WHAT IS IT?
The rotator cuff is a group of tendons that connects the four muscles of the upper shoulder to the bones. The strength of the cuff allows the muscles to lift and rotate the humerus (the bone of the upper arm). The tendons run under the acromion (part of the shoulder blade) where they are very vulnerable to being damaged. This can lead to a tear resulting in a painful, weak shoulder. A tear may result suddenly from a single traumatic event or develop gradually. When the tendons or muscles of the rotator cuff tear, the patient is no longer able to lift or rotate his or her arm with the same range of motion as before the injury and/or has significant pain associated with shoulder motion. The pain is also very common at night, often radiating down the arm.
As people age, it is normal for the rotator cuff tendon to wear and degrade. The rotator cuff becomes weak and prone to rupture or tear. A fall or wrenching injury can then result in complete rupture of the tendons. This leads to pain and weakness of the shoulder.
Thus, atraumatic degenerate tears on scanning are not uncommon. These generally do not require surgical repair. However, an injury to an intact cuff can lead to a traumatic tear – and these tears do require surgical repair. The sooner a repair is performed after injury, the better the outcomes for the patient. Therefore, early identification is important.
Identifying a cuff tear that requires referral for repair:
1. Over 40yrs of age sustaining a fall or wrenching injury
2. Pain and weakness not settling in 3 weeks
3. Confirmed tear on ultrasound or MRI scan.
CAUSES:
1. Injury, especially while trying to lift or catch a heavy object
2. Overuse, especially after a period of inactivity
3. Poor blood supply to an area of the cuff (which occurs with increasing age)
4. A fall on an outstretched arm
5. A gradual weakening of the tendons of the shoulder, often associated with impingement
DIAGNOSIS:
A rotator cuff tear is best disgnosed with a scan.
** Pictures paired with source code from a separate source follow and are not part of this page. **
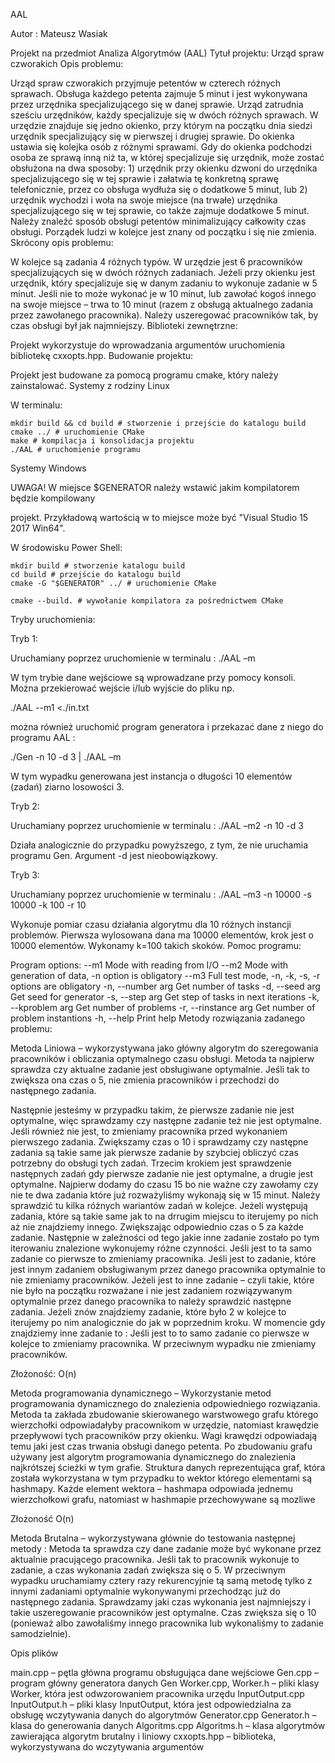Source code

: AAL

Autor : Mateusz Wasiak

Projekt na przedmiot Analiza Algorytmów (AAL)
Tytuł projektu: Urząd spraw czworakich
Opis problemu:

Urząd spraw czworakich przyjmuje petentów w czterech różnych sprawach. Obsługa każdego
petenta zajmuje 5 minut i jest wykonywana przez urzędnika specjalizującego się w danej sprawie.
Urząd zatrudnia sześciu urzędników, każdy specjalizuje się w dwóch różnych sprawach. W
urzędzie
znajduje się jedno okienko, przy którym na początku dnia siedzi urzędnik specjalizujący się w
pierwszej i drugiej sprawie. Do okienka ustawia się kolejka osób z różnymi sprawami. Gdy do
okienka podchodzi osoba ze sprawą inną niż ta, w której specjalizuje się urzędnik, może zostać
obsłużona na dwa sposoby: 1) urzędnik przy okienku dzwoni do urzędnika specjalizującego się w
tej sprawie i załatwia tę konkretną sprawę telefonicznie, przez co obsługa wydłuża się o dodatkowe
5 minut, lub 2) urzędnik wychodzi i woła na swoje miejsce (na trwałe) urzędnika specjalizującego
się w tej sprawie, co także zajmuje dodatkowe 5 minut. Należy znaleźć sposób obsługi petentów
minimalizujący całkowity czas obsługi. Porządek ludzi w kolejce jest znany od początku i się nie
zmienia.
Skrócony opis problemu:

W kolejce są zadania 4 różnych typów. W urzędzie jest 6 pracowników specjalizujących się w
dwóch różnych zadaniach. Jeżeli przy okienku jest urzędnik, który specjalizuje się w danym
zadaniu to wykonuje zadanie w 5 minut. Jeśli nie to może wykonać je w 10 minut, lub zawołać
kogoś innego na swoje miejsce – trwa to 10 minut (razem z obsługą aktualnego zadania przez
zawołanego pracownika). Należy uszeregować pracowników tak, by czas obsługi był jak
najmniejszy.
Biblioteki zewnętrzne:

Projekt wykorzystuje do wprowadzania argumentów uruchomienia bibliotekę cxxopts.hpp.
Budowanie projektu:

Projekt jest budowane za pomocą programu cmake, który należy zainstalować.
Systemy z rodziny Linux

W terminalu:

    mkdir build && cd build # stworzenie i przejście do katalogu build
    cmake ../ # uruchomienie CMake
    make # kompilacja i konsolidacja projektu
    ./AAL # uruchomienie programu

Systemy Windows

UWAGA! W miejsce $GENERATOR należy wstawić jakim kompilatorem będzie kompilowany

projekt. Przykładową wartością w to miejsce może być "Visual Studio 15 2017 Win64".

W środowisku Power Shell:

    mkdir build # stworzenie katalogu build
    cd build # przejście do katalogu build
    cmake -G "$GENERATOR" ../ # uruchomienie CMake

    cmake --build. # wywołanie kompilatora za pośrednictwem CMake

Tryby uruchomienia:

Tryb 1:

Uruchamiany poprzez uruchomienie w terminalu :
./AAL –m

W tym trybie dane wejściowe są wprowadzane przy pomocy konsoli. Można przekierować wejście
i/lub wyjście do pliku np.

./AAL --m1 <./in.txt

można również uruchomić program generatora i przekazać dane z niego do programu AAL :

./Gen -n 10 -d 3 | ./AAL –m

W tym wypadku generowana jest instancja o długości 10 elementów (zadań) ziarno losowości 3.

Tryb 2:

Uruchamiany poprzez uruchomienie w terminalu :
./AAL –m2 -n 10 -d 3

Działa analogicznie do przypadku powyższego, z tym, że nie uruchamia programu Gen. Argument
-d jest nieobowiązkowy.

Tryb 3:

Uruchamiany poprzez uruchomienie w terminalu :
./AAL –m3 -n 10000 -s 10000 -k 100 -r 10

Wykonuje pomiar czasu działania algorytmu dla 10 różnych instancji problemów. Pierwsza
wylosowana dana ma 10000 elementów, krok jest o 10000 elementów. Wykonamy k=100 takich
skoków.
Pomoc programu:

Program options:
--m1 Mode with reading from I/O
--m2 Mode with generation of data, -n option is obligatory
--m3 Full test mode, -n, -k, -s, -r options are obligatory
-n, --number arg Get number of tasks
-d, --seed arg Get seed for generator
-s, --step arg Get step of tasks in next iterations
-k, --kproblem arg Get number of problems
-r, --rinstance arg Get number of problem instantions
-h, --help Print help
Metody rozwiązania zadanego problemu:

Metoda Liniowa – wykorzystywana jako główny algorytm do szeregowania pracowników i
obliczania optymalnego czasu obsługi.
Metoda ta najpierw sprawdza czy aktualne zadanie jest obsługiwane optymalnie. Jeśli tak to
zwiększa ona czas o 5, nie zmienia pracowników i przechodzi do następnego zadania.

Następnie jesteśmy w przypadku takim, że pierwsze zadanie nie jest optymalne, więc sprawdzamy
czy następne zadanie też nie jest optymalne. Jeśli również nie jest, to zmieniamy pracownika przed
wykonaniem pierwszego zadania. Zwiększamy czas o 10 i sprawdzamy czy następne zadania są
takie same jak pierwsze zadanie by szybciej obliczyć czas potrzebny do obsługi tych zadań.
Trzecim krokiem jest sprawdzenie następnych zadań gdy pierwsze zadanie nie jest optymalne, a
drugie jest optymalne. Najpierw dodamy do czasu 15 bo nie ważne czy zawołamy czy nie te dwa
zadania które już rozważyliśmy wykonają się w 15 minut. Należy sprawdzić tu kilka różnych
wariantów zadań w kolejce. Jeżeli występują zadania, które są takie same jak to na drrugim miejscu
to iterujemy po nich aż nie znajdziemy innego. Zwiększając odpowiednio czas o 5 za każde
zadanie. Następnie w zależności od tego jakie inne zadanie zostało po tym iterowaniu znalezione
wykonujemy różne czynności. Jeśli jest to ta samo zadanie co pierwsze to zmieniamy pracownika.
Jeśli jest to zadanie, które jest innym zadaniem obsługiwanym przez danego pracownika
optymalnie to nie zmieniamy pracowników. Jeżeli jest to inne zadanie – czyli takie, które nie było
na początku rozważane i nie jest zadaniem rozwiązywanym optymalnie przez danego pracownika to
należy sprawdzić następne zadania. Jeżeli znów znajdziemy zadanie, które było 2 w kolejce to
iterujemy po nim analogicznie do jak w poprzednim kroku. W momencie gdy znajdziemy inne
zadanie to : Jeśli jest to to samo zadanie co pierwsze w kolejce to zmieniamy pracownika. W
przeciwnym wypadku nie zmieniamy pracowników.

Złożoność: O(n)

Metoda programowania dynamicznego – Wykorzystanie metod programowania dynamicznego
do znalezienia odpowiedniego rozwiązania. Metoda ta zakłada zbudowanie skierowanego
warstwowego grafu którego wierzchołki odpowiadałyby pracownikom w urzędzie, natomiast
krawędzie przepływowi tych pracowników przy okienku. Wagi krawędzi odpowiadają temu jaki
jest czas trwania obsługi danego petenta. Po zbudowaniu grafu używany jest algorytm
programowania dynamicznego do znalezienia najkrótszej ścieżki w tym grafie. Struktura danych
reprezentująca graf, która została wykorzystana w tym przypadku to wektor którego elementami są
hashmapy. Każde element wektora – hashmapa odpowiada jednemu wierzchołkowi grafu,
natomiast w hashmapie przechowywane są mozliwe

Złożoność O(n)

Metoda Brutalna – wykorzystywana głównie do testowania następnej metody :
Metoda ta sprawdza czy dane zadanie może być wykonane przez aktualnie pracującego
pracownika. Jeśli tak to pracownik wykonuje to zadanie, a czas wykonania zadań zwiększa się o 5.
W przeciwnym wypadku uruchamiamy cztery razy rekurencyjnie tą samą metodę tylko z innymi
zadaniami optymalnie wykonywanymi przechodząc już do następnego zadania. Sprawdzamy jaki
czas wykonania jest najmniejszy i takie uszeregowanie pracowników jest optymalne. Czas
zwiększa się o 10 (ponieważ albo zawołaliśmy innego pracownika lub wykonaliśmy to zadanie
samodzielnie).

Opis plików

main.cpp – pętla główna programu obsługująca dane wejściowe
Gen.cpp – program główny generatora danych Gen
Worker.cpp, Worker.h – pliki klasy Worker, która jest odwzorowaniem pracownika urzędu
InputOutput.cpp InputOutput.h – pliki klasy InputOutput, która jest odpowiedzialna za obsługę
wczytywania danych do algorytmów
Generator.cpp Generator.h – klasa do generowania danych
Algoritms.cpp Algoritms.h – klasa algorytmów zawierająca algorytm brutalny i liniowy
cxxopts.hpp – biblioteka, wykorzystywana do wczytywania argumentów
The type of scan depends on the local resources and skills.
- Ultrasound Scan – in some cases this can be done immediately in the clinic and is accurate, dynamic and cost effective.
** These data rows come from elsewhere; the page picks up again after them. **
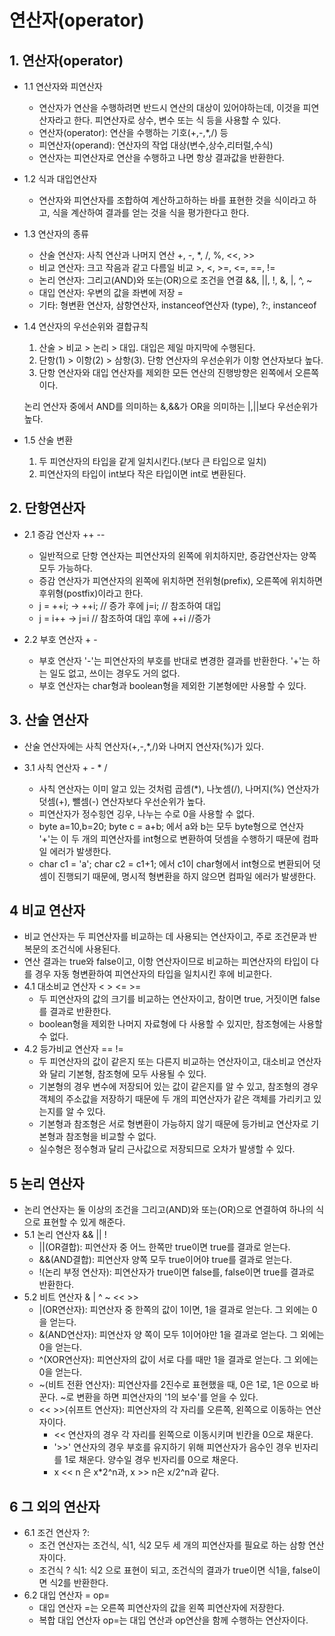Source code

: # 연산자(operator)

## 1. 연산자(operator)

+ 1.1 연산자와 피연산자
  
  + 연산자가 연산을 수행하려면 반드시 연산의 대상이 있어야하는데, 이것을 피연산자라고 한다. 피연산자로 상수, 변수 또는 식 등을 사용할 수 있다.
  + 연산자(operator): 연산을 수행하는 기호(+,-,*,/) 등
  + 피연산자(operand): 연산자의 작업 대상(변수,상수,리터럴,수식)
  + 연산자는 피연산자로 연산을 수행하고 나면 항상 결과값을 반환한다.

+ 1.2 식과 대입연산자
  + 연산자와 피연산자를 조합하여 계산하고하하는 바를 표현한 것을 식이라고 하고, 식을 계산하여 결과를 얻는 것을 식을 평가한다고 한다.

+ 1.3 연산자의 종류
  + 산술 연산자: 사칙 연산과 나머지 연산 +, -, *, /, %, <<, >>
  + 비교 연산자: 크고 작음과 같고 다름일 비교 >, <, >=, <=, ==, !=
  + 논리 연산자: 그리고(AND)와 또는(OR)으로 조건을 연결 &&, ||, !, &, |, ^, ~
  + 대입 연산자: 우변의 값을 좌변에 저장 =
  + 기타: 형변환 연산자, 삼항연산자, instanceof연산자 (type), ?:, instanceof
 
+ 1.4 연산자의 우선순위와 결합규칙
  1. 산술 > 비교 > 논리 > 대입. 대입은 제일 마지막에 수행된다.
  2. 단항(1) > 이항(2) > 삼항(3). 단항 연산자의 우선순위가 이항 연산자보다 높다.
  3. 단항 연산자와 대입 연산자를 제외한 모든 연산의 진행방향은 왼쪽에서 오른쪽이다.

  논리 연산자 중에서 AND를 의미하는 &,&&가 OR을 의미하는 |,||보다 우선순위가 높다.

+ 1.5 산술 변환
  1. 두 피연산자의 타입을 같게 일치시킨다.(보다 큰 타입으로 일치)
  2. 피연산자의 타입이 int보다 작은 타입이면 int로 변환된다.
      
## 2. 단항연산자

+ 2.1 증감 연산자 ++  --
  + 일반적으로 단항 연산자는 피연산자의 왼쪽에 위치하지만, 증감연산자는 양쪽 모두 가능하다.
  + 증감 연산자가 피연산자의 왼쪽에 위치하면 전위형(prefix), 오른쪽에 위치하면 후위형(postfix)이라고 한다.
  + j = ++i; -> ++i; // 증가 후에 j=i; // 참조하여 대입
  + j = i++ -> j=i // 참조하여 대입 후에 ++i //증가 

+ 2.2 부호 연산자 +  -
  + 부호 연산자 '-'는 피연산자의 부호를 반대로 변경한 결과를 반환한다. '+'는 하는 일도 없고, 쓰이는 경우도 거의 없다.
  + 부호 연산자는 char형과 boolean형을 제외한 기본형에만 사용할 수 있다.
    
## 3. 산술 연산자
+ 산술 연산자에는 사칙 연산자(+,-,*,/)와 나머지 연산자(%)가 있다.

+ 3.1 사칙 연산자 +  -  *  /
  + 사칙 연산자는 이미 알고 있는 것처럼 곱셈(*), 나눗셈(/), 나머지(%) 연산자가 덧셈(+), 뺄셈(-) 연산자보다 우선순위가 높다.
  + 피연산자가 정수힝연 깅우, 나누는 수로 0을 사용할 수 없다.
  + byte a=10,b=20; byte c = a+b; 에서 a와 b는 모두 byte형으로 연산자 '+'는 이 두 개의 피연산자를 int형으로 변환하여 덧셈을 수행하기 때문에 컴파일 에러가 발생한다.
  + char c1 = 'a'; char c2 = c1+1; 에서 c1이 char형에서 int형으로 변환되어 덧셈이 진행되기 때문에, 명시적 형변환을 하지 않으면 컴파일 에러가 발생한다.
 
## 4 비교 연산자
+ 비교 연산자는 두 피연산자를 비교하는 데 사용되는 연산자이고, 주로 조건문과 반복문의 조건식에 사용된다.
+ 연산 결과는 true와 false이고, 이항 연산자이므로 비교하는 피연산자의 타입이 다를 경우 자동 형변환하여 피연산자의 타입을 일치시킨 후에 비교한다.
+ 4.1 대소비교 연산자 <  >  <=  >=
  + 두 피연산자의 값의 크기를 비교하는 연산자이고, 참이면 true, 거짓이면 false를 결과로 반환한다.
  + boolean형을 제외한 나머지 자료형에 다 사용할 수 있지만, 참조형에는 사용할 수 없다.
+ 4.2 등가비교 연산자 == !=
  + 두 피연산자의 값이 같은지 또는 다른지 비교하는 연산자이고, 대소비교 연산자와 달리 기본형, 참조형에 모두 사용될 수 있다.
  + 기본형의 경우 변수에 저장되어 있는 값이 같은지를 알 수 있고, 참조형의 경우 객체의 주소값을 저장하기 때문에 두 개의 피연산자가 같은 객체를 가리키고 있는지를 알 수 있다.
  + 기본형과 참조형은 서로 형변환이 가능하지 않기 때문에 등가비교 연산자로 기본형과 참조형을 비교할 수 없다.
  + 실수형은 정수형과 달리 근사값으로 저장되므로 오차가 발생할 수 있다.

## 5 논리 연산자
+ 논리 연산자는 둘 이상의 조건을 그리고(AND)와 또는(OR)으로 연결하여 하나의 식으로 표현할 수 있게 해준다.
+ 5.1 논리 연산자 &&  ||  !
  + ||(OR결합): 피연산자 중 어느 한쪽만 true이면 true를 결과로 얻는다.
  + &&(AND결합): 피연산자 양쪽 모두 true이어야 true를 결과로 얻는다.
  + !(논리 부정 연산자): 피연산자가 true이면 false를, false이면 true를 결과로 반환한다.
+ 5.2 비트 연산자 &  |  ^  ~  <<  >>
  + |(OR연산자): 피연산자 중 한쪽의 값이 1이면, 1을 결과로 얻는다. 그 외에는 0을 얻는다.
  + &(AND연산자): 피연산자 양 쪽이 모두 1이어야만 1을 결과로 얻는다. 그 외에는 0을 얻는다.
  + ^(XOR연산자): 피연산자의 값이 서로 다를 때만 1을 결과로 얻는다. 그 외에는 0을 얻는다.
  + ~(비트 전환 연산자): 피연산자를 2진수로 표현했을 때, 0은 1로, 1은 0으로 바꾼다. ~로 변환을 하면 피연산자의 '1의 보수'를 얻을 수 있다.
  + << >>(쉬프트 연산자): 피연산자의 각 자리를 오른쪽, 왼쪽으로 이동하는 연산자이다.
    + << 연산자의 경우 각 자리를 왼쪽으로 이동시키며 빈칸을 0으로 채운다.
    + '>>' 연산자의 경우 부호를 유지하기 위해 피연산자가 음수인 경우 빈자리를 1로 채운다. 양수일 경우 빈자리를 0으로 채운다.
    + x << n 은 x*2^n과, x >> n은 x/2^n과 같다.

## 6 그 외의 연산자
+ 6.1 조건 연산자 ?:
  + 조건 연산자는 조건식, 식1, 식2 모두 세 개의 피연산자를 필요로 하는 삼항 연산자이다.
  + 조건식 ? 식1: 식2 으로 표현이 되고, 조건식의 결과가 true이면 식1을, false이면 식2를 반환한다.
+ 6.2 대입 연산자 = op=
  + 대입 연산자 =는 오른쪽 피연산자의 값을 왼쪽 피연산자에 저장한다.
  + 복합 대입 연산자 op=는 대입 연산과 op연산을 함께 수행하는 연산자이다.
- MRI Scan – This is more costly and less accessible, but can provide information on the quality of the muscles and other underlying structures of the shoulder.
PREVENTION:
o Avoid excessive overhead activities.
o Strengthen your shoulders and do not try to play or work through the pain.
TREATMENT:
1. Painkillers and anti-inflammatory medications
2. Physiotherapy – keeps your shoulder strong and flexible and reduce the pain and weakness
3. Cortisone steroid injections – reduces inflammation and control the pain. It is advisable to avoid repeated steroid injections in the presence of a tendon tear, as this may weaken the tendon further.
4. Surgery is indicated –
a. If the tear follows an injury
b. When pain and weakness is not improved with injections and physiotherapy
Rotator Cuff Repair
A complete rotator cuff tear will not heal. Complete ruptures usually require surgery if your goal is to return your shoulder to optimal function.
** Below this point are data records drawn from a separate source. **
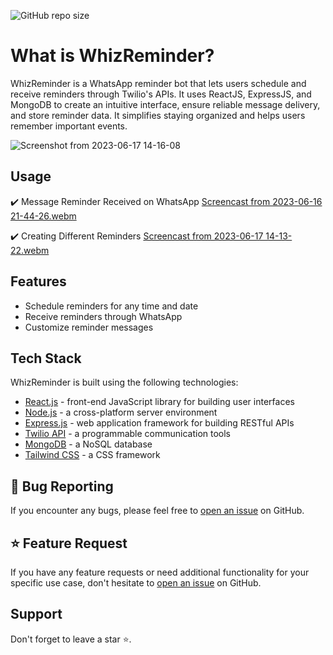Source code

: ![GitHub repo size](https://img.shields.io/github/repo-size/VipinDevelops/WhizReminder)

# What is WhizReminder?

WhizReminder is a WhatsApp reminder bot that lets users schedule and receive reminders through Twilio's APIs. It uses ReactJS, ExpressJS, and MongoDB to create an intuitive interface, ensure reliable message delivery, and store reminder data. It simplifies staying organized and helps users remember important events.



![Screenshot from 2023-06-17 14-16-08](https://github.com/VipinDevelops/WhizReminder/assets/99081689/c5394279-1aa7-47a7-b51f-382b02c117ee)

## Usage 
✔️ Message Reminder Received on WhatsApp
[Screencast from 2023-06-16 21-44-26.webm](https://github.com/VipinDevelops/WhizReminder/assets/99081689/91d06525-291b-4219-8f34-fb3a8dc5b19d)


✔️ Creating Different Reminders
[Screencast from 2023-06-17 14-13-22.webm](https://github.com/VipinDevelops/WhizReminder/assets/99081689/5931204d-ea15-444f-8d62-d470156333d5)


## Features 
- Schedule reminders for any time and date
- Receive reminders through WhatsApp
- Customize reminder messages


## Tech Stack

WhizReminder is built using the following technologies:

- [React.js](https://react.dev/) - front-end JavaScript library for building user interfaces 
- [Node.js](https://nodejs.org/)  - a cross-platform server environment
- [Express.js](https://expressjs.com/) -  web application framework for building RESTful APIs
- [Twilio API]() - a programmable communication tools 
- [MongoDB](https://www.mongodb.com/) - a NoSQL database
- [Tailwind CSS](https://getbootstrap.com/) - a CSS framework      

<!-- ## Quickstart -->


## 🐛 Bug Reporting

If you encounter any bugs, please feel free to [open an issue](https://github.com/VipinDevelops/WhizReminder/issues) on GitHub.

## ⭐ Feature Request

If you have any feature requests or need additional functionality for your specific use case, don't hesitate to [open an issue](https://github.com/VipinDevelops/WhizReminder/issues) on GitHub.



## Support

Don't forget to leave a star ⭐️.
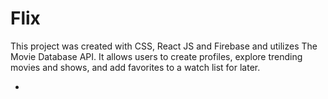 # Flix

This project was created with CSS, React JS and Firebase and utilizes The Movie Database API.
It allows users to create profiles, explore trending movies and shows, and add favorites to a watch list for later.



-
A rotator cuff repair involves stitching the torn tendon back onto its attachment to the arm bone (Humerus).
Torn Rotator Cuff
Repaired cuff tear
Arthroscopic Rotator Cuff Repair
The vast majority of the time, Mr Watson will use an arthroscopic (keyhole) technique to repair the rotator cuff. This involves several small keyhole incisions and uses a video camera to insert anchors to repair the tendon into the bone. The repairs need to be protected post-operatively with a guided physiotherapy program to ensure the best results.